# New web site



## Rex Mann (May 23, 2004)

We have a revamped web site.
Please let me know what you think!

Peace,

Rex

arizonapavers.com


----------



## Nathan (Jul 21, 2003)

By Far... one of the best sites out there.

Did you do it yourself or did you have someone do it?
If you had someone do it how much did you pay?


----------



## Grumpy (Oct 8, 2003)

Definetly not bad.


----------



## Mike Finley (Apr 28, 2004)

Looks nice, the only thing I don't like is the code you have for stoping right mouse clicking. There are a million ways to steal the code or pictures from your site other than right clicking. I dislike it because I am always in the habit of openning new browser windows and leaving a page with multiple links still open. I am always right clicking on links and openning them in new browser windows. I don't think I'm alone in that and the sites with code to disable it I end up not browing very deep because of it.


----------



## Grumpy (Oct 8, 2003)

The easiest way to steal pictures is to do a screen capture with the print screen button.


----------



## Rex Mann (May 23, 2004)

Nathan,

Thanks for the compliment on the site.

We had a design comapny do it for us.

One of my suppliers paid for the entire site to be done to our liking. And,
he pays for the monthly hosting.

Out of pocket $0.00, nada, zilch, freebie!

Peace,

Rex

PAVERSINSTALLED.COM


----------



## mdvaden (Aug 16, 2004)

I think it looks nice.

If it were mine, I think I'd put a photo of a couple of nice looking residences with trees and lawn for display effect. But that's a nice site. It's clean, fast, and the color is nice.

Good job.  

Have you ever loaded up the free Google Toolbar from Google? Once loaded, you can go in it and enable the page rank meter - a strong indicator of where your site ranks. I think you are a 2.

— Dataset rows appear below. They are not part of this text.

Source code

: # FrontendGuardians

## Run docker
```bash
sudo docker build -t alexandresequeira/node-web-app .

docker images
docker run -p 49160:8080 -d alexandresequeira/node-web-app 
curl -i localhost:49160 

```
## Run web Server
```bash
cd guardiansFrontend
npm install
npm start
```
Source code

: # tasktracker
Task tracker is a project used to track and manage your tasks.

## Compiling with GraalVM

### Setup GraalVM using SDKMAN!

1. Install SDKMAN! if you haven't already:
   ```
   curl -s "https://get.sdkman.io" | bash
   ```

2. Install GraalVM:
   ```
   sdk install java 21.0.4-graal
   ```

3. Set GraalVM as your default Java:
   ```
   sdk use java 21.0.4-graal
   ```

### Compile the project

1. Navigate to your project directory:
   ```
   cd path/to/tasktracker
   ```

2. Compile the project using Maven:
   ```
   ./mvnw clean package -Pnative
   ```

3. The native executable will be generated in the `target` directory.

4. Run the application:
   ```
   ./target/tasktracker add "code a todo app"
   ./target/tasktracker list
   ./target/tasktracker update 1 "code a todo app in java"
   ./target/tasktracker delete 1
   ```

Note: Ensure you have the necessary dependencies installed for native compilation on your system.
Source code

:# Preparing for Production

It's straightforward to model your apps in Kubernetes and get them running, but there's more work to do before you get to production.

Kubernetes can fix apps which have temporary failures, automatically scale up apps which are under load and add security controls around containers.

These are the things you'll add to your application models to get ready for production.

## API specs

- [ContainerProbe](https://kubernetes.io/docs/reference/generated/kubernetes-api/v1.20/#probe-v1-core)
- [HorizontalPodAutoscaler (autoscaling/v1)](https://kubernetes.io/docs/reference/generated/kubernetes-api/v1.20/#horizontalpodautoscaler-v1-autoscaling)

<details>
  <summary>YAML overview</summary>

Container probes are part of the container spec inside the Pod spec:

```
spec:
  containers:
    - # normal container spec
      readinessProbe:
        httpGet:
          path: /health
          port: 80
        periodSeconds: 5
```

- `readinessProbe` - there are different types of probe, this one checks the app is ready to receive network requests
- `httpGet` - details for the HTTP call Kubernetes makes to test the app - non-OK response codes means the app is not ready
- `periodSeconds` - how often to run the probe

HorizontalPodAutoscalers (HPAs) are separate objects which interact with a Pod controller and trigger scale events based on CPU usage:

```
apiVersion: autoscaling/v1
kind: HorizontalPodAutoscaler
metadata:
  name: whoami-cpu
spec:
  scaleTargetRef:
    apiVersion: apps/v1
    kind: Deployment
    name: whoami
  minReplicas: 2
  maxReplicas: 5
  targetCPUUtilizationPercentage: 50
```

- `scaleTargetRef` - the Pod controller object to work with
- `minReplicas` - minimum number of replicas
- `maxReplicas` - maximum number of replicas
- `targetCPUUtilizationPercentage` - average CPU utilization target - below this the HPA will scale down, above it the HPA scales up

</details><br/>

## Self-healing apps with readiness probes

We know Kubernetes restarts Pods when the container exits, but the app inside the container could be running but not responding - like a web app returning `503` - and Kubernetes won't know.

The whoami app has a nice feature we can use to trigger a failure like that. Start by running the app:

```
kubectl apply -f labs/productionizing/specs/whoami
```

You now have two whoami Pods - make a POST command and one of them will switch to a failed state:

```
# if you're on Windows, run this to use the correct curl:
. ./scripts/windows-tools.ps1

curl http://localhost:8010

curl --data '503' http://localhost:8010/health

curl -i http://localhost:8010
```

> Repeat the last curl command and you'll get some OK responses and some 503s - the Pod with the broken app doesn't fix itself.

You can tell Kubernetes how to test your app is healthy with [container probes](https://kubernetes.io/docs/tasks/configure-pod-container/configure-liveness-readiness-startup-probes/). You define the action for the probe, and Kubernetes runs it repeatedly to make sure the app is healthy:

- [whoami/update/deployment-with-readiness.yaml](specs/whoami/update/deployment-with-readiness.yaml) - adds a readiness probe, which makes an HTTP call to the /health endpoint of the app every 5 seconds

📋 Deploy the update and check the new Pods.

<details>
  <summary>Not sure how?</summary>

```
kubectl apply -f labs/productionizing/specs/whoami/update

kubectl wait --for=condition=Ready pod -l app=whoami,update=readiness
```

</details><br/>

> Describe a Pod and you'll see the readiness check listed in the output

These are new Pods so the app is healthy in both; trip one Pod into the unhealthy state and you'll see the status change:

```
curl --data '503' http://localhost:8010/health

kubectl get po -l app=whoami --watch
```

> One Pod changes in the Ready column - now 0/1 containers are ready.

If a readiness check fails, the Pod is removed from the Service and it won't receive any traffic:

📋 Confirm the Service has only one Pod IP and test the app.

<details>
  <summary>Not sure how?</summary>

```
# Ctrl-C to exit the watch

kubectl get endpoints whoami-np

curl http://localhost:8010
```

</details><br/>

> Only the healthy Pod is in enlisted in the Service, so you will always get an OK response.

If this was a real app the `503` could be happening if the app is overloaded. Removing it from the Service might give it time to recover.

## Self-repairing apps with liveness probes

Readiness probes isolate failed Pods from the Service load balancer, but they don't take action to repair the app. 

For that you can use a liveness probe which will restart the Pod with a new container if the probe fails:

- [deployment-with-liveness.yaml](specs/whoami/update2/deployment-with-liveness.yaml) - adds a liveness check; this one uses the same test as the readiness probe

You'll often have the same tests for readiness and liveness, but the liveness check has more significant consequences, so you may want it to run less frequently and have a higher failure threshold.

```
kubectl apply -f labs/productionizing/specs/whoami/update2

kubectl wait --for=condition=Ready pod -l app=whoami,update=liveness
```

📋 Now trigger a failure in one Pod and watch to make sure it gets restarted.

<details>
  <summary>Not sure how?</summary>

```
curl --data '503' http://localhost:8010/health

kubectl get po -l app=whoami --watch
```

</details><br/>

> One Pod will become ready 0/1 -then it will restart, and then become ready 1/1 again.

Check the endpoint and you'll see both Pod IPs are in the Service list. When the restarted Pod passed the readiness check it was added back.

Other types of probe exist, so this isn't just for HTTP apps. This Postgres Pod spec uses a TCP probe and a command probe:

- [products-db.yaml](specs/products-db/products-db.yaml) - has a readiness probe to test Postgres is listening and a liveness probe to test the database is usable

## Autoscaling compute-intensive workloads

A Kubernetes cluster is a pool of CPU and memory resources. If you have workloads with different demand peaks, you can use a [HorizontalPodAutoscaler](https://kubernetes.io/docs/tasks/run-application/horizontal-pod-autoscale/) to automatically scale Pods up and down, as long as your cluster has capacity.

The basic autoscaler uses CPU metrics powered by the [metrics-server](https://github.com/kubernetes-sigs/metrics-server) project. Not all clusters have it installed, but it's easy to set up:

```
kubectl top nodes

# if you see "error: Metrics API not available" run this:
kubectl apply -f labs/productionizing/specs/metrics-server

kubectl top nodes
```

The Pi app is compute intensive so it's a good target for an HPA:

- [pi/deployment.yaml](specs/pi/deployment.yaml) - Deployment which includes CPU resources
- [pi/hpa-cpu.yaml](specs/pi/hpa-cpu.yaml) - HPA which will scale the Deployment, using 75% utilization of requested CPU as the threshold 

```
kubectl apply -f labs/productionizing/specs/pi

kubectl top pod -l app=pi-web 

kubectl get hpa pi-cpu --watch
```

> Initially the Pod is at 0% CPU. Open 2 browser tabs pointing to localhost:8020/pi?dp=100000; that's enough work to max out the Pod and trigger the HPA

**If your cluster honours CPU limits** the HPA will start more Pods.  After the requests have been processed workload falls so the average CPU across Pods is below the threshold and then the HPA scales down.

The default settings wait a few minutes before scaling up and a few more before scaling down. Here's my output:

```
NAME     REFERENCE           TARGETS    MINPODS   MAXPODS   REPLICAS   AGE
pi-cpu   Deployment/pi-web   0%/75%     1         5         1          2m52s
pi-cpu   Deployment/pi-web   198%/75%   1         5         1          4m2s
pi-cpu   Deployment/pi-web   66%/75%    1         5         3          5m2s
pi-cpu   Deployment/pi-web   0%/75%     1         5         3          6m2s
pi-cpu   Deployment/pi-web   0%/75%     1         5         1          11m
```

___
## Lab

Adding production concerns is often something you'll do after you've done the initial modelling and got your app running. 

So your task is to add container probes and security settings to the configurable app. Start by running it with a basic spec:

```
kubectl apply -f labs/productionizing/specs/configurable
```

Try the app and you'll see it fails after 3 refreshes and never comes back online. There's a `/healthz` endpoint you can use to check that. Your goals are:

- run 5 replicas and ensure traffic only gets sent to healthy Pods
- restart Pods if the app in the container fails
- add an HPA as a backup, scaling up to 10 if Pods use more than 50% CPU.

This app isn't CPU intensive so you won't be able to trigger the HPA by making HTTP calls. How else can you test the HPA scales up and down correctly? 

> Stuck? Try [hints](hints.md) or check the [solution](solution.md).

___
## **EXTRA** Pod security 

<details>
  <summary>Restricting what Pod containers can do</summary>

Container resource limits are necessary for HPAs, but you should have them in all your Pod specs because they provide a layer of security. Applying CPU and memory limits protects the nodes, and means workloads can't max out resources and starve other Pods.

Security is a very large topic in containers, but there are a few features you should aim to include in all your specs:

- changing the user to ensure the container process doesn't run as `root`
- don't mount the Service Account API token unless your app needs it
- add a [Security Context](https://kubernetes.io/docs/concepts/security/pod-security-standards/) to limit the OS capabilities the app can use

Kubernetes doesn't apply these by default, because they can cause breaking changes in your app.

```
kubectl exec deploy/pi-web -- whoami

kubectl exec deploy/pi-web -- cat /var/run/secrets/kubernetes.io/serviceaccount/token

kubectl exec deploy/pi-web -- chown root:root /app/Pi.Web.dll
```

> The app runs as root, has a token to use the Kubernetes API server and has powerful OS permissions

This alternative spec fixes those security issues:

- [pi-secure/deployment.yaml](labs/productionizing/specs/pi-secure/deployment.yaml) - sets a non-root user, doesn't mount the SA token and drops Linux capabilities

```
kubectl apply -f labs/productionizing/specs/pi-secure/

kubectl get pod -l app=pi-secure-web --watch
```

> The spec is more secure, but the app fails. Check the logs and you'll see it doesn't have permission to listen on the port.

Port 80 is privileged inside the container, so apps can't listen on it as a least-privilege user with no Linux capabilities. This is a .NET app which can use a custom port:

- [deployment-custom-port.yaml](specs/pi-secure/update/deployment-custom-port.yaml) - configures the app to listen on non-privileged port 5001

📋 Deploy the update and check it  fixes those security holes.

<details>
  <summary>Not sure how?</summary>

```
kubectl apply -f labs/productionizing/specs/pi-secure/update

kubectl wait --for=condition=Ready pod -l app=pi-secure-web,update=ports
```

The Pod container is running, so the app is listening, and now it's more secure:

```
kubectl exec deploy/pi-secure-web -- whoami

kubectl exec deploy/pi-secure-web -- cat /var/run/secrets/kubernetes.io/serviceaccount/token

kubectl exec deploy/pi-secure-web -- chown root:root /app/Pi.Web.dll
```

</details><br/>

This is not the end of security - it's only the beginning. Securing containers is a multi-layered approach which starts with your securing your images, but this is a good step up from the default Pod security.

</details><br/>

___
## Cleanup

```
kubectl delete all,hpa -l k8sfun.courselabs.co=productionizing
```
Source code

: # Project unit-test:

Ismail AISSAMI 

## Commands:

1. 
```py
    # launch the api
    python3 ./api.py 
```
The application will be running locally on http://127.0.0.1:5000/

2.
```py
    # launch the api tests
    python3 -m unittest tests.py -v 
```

One reason may be your inbound links.

Go to this site:

http://www.linkpopularitycheck.com/...display=true&submit=Check+My+Link+Popularity!

Enter your web address, and you will see how many inbound links come to you. You have about 3.

Type in my URL - about 50 to 65.

My new site http://www.askanarborist.com is only about 2 links. Just a little sprout !

You can put in anyone's website. In fact, you can click - say - MSN to the side, and it displays the links - yours, mine and competitors. And if you click the competitors, it will usually take you to that website on the links page. It may be a place to request a link. And, you may learn of a supplier or resource that you did not know about - interesting, ain't it. :cheesygri


----------